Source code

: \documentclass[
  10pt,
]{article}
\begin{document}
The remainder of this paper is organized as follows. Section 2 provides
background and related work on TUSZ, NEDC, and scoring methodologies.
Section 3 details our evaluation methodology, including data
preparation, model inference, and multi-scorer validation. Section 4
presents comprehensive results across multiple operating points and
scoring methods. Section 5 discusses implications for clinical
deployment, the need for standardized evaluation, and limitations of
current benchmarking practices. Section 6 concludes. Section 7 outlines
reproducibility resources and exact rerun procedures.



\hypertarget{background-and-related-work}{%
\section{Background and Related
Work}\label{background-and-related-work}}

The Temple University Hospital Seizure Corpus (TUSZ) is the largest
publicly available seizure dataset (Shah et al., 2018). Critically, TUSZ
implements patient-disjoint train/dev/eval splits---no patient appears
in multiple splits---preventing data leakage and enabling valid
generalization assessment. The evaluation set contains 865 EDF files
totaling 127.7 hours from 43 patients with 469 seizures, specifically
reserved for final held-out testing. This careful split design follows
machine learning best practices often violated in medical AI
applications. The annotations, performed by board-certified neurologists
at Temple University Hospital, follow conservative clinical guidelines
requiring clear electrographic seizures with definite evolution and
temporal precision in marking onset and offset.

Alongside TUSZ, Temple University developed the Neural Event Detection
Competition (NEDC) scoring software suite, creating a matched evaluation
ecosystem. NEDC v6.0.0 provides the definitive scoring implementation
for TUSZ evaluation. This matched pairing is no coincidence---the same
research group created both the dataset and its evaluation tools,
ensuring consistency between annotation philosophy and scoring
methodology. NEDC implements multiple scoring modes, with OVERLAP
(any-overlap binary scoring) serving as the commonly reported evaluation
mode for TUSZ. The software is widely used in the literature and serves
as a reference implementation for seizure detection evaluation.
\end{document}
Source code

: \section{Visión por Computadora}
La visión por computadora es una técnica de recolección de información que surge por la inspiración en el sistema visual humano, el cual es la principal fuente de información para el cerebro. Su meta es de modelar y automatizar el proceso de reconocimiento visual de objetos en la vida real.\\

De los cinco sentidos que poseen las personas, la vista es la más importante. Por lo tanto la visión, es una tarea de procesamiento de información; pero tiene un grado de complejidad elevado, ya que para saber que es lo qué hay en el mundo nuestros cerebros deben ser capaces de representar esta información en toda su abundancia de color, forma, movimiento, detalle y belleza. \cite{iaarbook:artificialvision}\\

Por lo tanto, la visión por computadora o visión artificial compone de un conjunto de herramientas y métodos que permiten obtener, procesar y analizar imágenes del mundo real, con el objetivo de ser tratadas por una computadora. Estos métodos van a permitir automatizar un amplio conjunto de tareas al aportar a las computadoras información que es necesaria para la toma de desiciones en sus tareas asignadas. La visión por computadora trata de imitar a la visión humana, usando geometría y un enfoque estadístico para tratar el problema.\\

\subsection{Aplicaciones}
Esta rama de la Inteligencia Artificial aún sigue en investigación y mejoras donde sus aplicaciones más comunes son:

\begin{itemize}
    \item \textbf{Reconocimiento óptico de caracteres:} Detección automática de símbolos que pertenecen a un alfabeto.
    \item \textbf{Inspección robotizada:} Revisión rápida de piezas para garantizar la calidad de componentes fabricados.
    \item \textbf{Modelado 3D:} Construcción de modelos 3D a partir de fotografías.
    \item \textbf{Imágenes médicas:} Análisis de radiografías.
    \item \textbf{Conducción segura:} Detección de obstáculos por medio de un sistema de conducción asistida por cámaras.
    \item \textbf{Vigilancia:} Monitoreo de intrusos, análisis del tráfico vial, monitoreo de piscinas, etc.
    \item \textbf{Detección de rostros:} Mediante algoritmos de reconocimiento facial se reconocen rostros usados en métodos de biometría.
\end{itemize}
------------------------
> _EXERCISE_
All of the entries above are to be printed again exactly.

> _EXERCISE OUTPUT_
Source code

: \documentclass[
  10pt,
]{article}
\begin{document}
The remainder of this paper is organized as follows. Section 2 provides
background and related work on TUSZ, NEDC, and scoring methodologies.
Section 3 details our evaluation methodology, including data
preparation, model inference, and multi-scorer validation. Section 4
presents comprehensive results across multiple operating points and
scoring methods. Section 5 discusses implications for clinical
deployment, the need for standardized evaluation, and limitations of
current benchmarking practices. Section 6 concludes. Section 7 outlines
reproducibility resources and exact rerun procedures.



\hypertarget{background-and-related-work}{%
\section{Background and Related
Work}\label{background-and-related-work}}

The Temple University Hospital Seizure Corpus (TUSZ) is the largest
publicly available seizure dataset (Shah et al., 2018). Critically, TUSZ
implements patient-disjoint train/dev/eval splits---no patient appears
in multiple splits---preventing data leakage and enabling valid
generalization assessment. The evaluation set contains 865 EDF files
totaling 127.7 hours from 43 patients with 469 seizures, specifically
reserved for final held-out testing. This careful split design follows
machine learning best practices often violated in medical AI
applications. The annotations, performed by board-certified neurologists
at Temple University Hospital, follow conservative clinical guidelines
requiring clear electrographic seizures with definite evolution and
temporal precision in marking onset and offset.

Alongside TUSZ, Temple University developed the Neural Event Detection
Competition (NEDC) scoring software suite, creating a matched evaluation
ecosystem. NEDC v6.0.0 provides the definitive scoring implementation
for TUSZ evaluation. This matched pairing is no coincidence---the same
research group created both the dataset and its evaluation tools,
ensuring consistency between annotation philosophy and scoring
methodology. NEDC implements multiple scoring modes, with OVERLAP
(any-overlap binary scoring) serving as the commonly reported evaluation
mode for TUSZ. The software is widely used in the literature and serves
as a reference implementation for seizure detection evaluation.
\end{document}
Source code

: \section{Visión por Computadora}
La visión por computadora es una técnica de recolección de información que surge por la inspiración en el sistema visual humano, el cual es la principal fuente de información para el cerebro. Su meta es de modelar y automatizar el proceso de reconocimiento visual de objetos en la vida real.\\

De los cinco sentidos que poseen las personas, la vista es la más importante. Por lo tanto la visión, es una tarea de procesamiento de información; pero tiene un grado de complejidad elevado, ya que para saber que es lo qué hay en el mundo nuestros cerebros deben ser capaces de representar esta información en toda su abundancia de color, forma, movimiento, detalle y belleza. \cite{iaarbook:artificialvision}\\

Por lo tanto, la visión por computadora o visión artificial compone de un conjunto de herramientas y métodos que permiten obtener, procesar y analizar imágenes del mundo real, con el objetivo de ser tratadas por una computadora. Estos métodos van a permitir automatizar un amplio conjunto de tareas al aportar a las computadoras información que es necesaria para la toma de desiciones en sus tareas asignadas. La visión por computadora trata de imitar a la visión humana, usando geometría y un enfoque estadístico para tratar el problema.\\

\subsection{Aplicaciones}
Esta rama de la Inteligencia Artificial aún sigue en investigación y mejoras donde sus aplicaciones más comunes son:

\begin{itemize}
    \item \textbf{Reconocimiento óptico de caracteres:} Detección automática de símbolos que pertenecen a un alfabeto.
    \item \textbf{Inspección robotizada:} Revisión rápida de piezas para garantizar la calidad de componentes fabricados.
    \item \textbf{Modelado 3D:} Construcción de modelos 3D a partir de fotografías.
    \item \textbf{Imágenes médicas:} Análisis de radiografías.
    \item \textbf{Conducción segura:} Detección de obstáculos por medio de un sistema de conducción asistida por cámaras.
    \item \textbf{Vigilancia:} Monitoreo de intrusos, análisis del tráfico vial, monitoreo de piscinas, etc.
    \item \textbf{Detección de rostros:} Mediante algoritmos de reconocimiento facial se reconocen rostros usados en métodos de biometría.
\end{itemize}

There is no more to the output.